I want to copy an object from a GCP Compute instance to a Google Storage Bucket using gsutil cp. Both belong to the same owner (me) and to the same project. I want to automate the whole machine so authenticating manually is not what I want.
I have activated the necessary permissions to use a service account on a Compute instance (details below) but when I try to gsutil cp a file to the bucket, I get an AccessDeniedException.
The error message complains about missing storage.object.create or storage.object.list permissions depending on if my bucket target path ends in a folder (gs://<bucket>/test/) or file (gs://<bucket>/test.txt).

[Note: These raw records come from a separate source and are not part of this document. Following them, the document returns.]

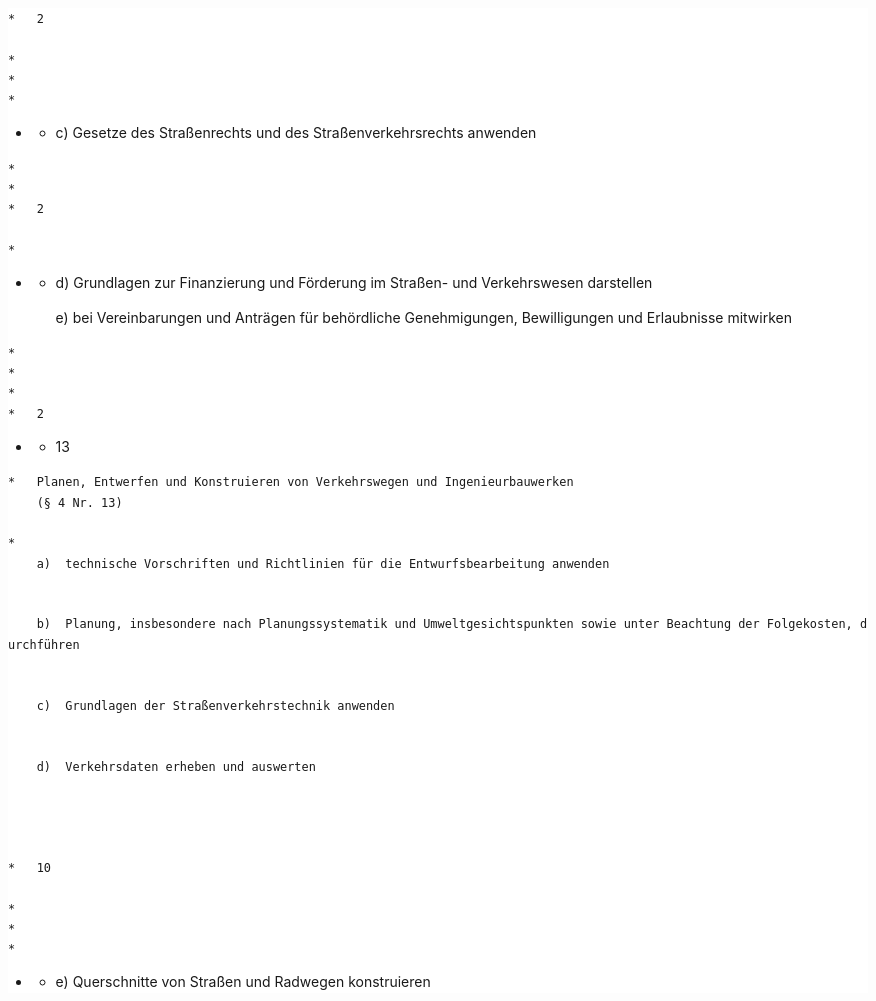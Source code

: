 

    *   2

    *
    *
    *

*    *
        c)  Gesetze des Straßenrechts und des Straßenverkehrsrechts anwenden




    *
    *
    *   2

    *

*    *
        d)  Grundlagen zur Finanzierung und Förderung im Straßen- und Verkehrswesen darstellen


        e)  bei Vereinbarungen und Anträgen für behördliche Genehmigungen, Bewilligungen und Erlaubnisse mitwirken




    *
    *
    *
    *   2


*    *   13

    *   Planen, Entwerfen und Konstruieren von Verkehrswegen und Ingenieurbauwerken
        (§ 4 Nr. 13)

    *
        a)  technische Vorschriften und Richtlinien für die Entwurfsbearbeitung anwenden


        b)  Planung, insbesondere nach Planungssystematik und Umweltgesichtspunkten sowie unter Beachtung der Folgekosten, durchführen


        c)  Grundlagen der Straßenverkehrstechnik anwenden


        d)  Verkehrsdaten erheben und auswerten




    *   10

    *
    *
    *

*    *
        e)  Querschnitte von Straßen und Radwegen konstruieren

What I did to get permissions (I have already tried a lot, including creating redundant custom roles which I also assigned to the service account):
- Start the instance:
gcloud instances create <instance> [...] \
--service--account <name>@<project>.iam.gserviceaccount.com \
--scopes cloud-platform,storage-full
- Give the service account permissions on creation.
- Give the service account permissions afterwards as well (just to be safe):
gcloud projects add-iam-policy-binding <project> \
--member serviceAccount:<name>@<project>.iam.gserviceaccount.com \
--role roles/storage.objectAdmin
- Edit Storage bucket permissions for the service account:
gsutil iam ch \
serviceAccount:<name>@<project>.iam.gserviceaccount.com:roles/storage.objectAdmin \
gs://<bucket>
- Edit Storage bucket access control list (owner permission):
gsutil acl ch -u <name>@<project>.iam.gserviceaccount.com:O gs://<bucket>
- At some point enabled bucket-level IAM policies instead of per-object policies (just to be safe).
- On the instance, use
gcloud auth activate-service-account --key-file <key>.jsonto authenticate the account.
However, no matter, what I do, the error does not change and I am not able to write to the bucket. I can, however, read files from the bucket.
At this point I am just wasting money trying to get this to work.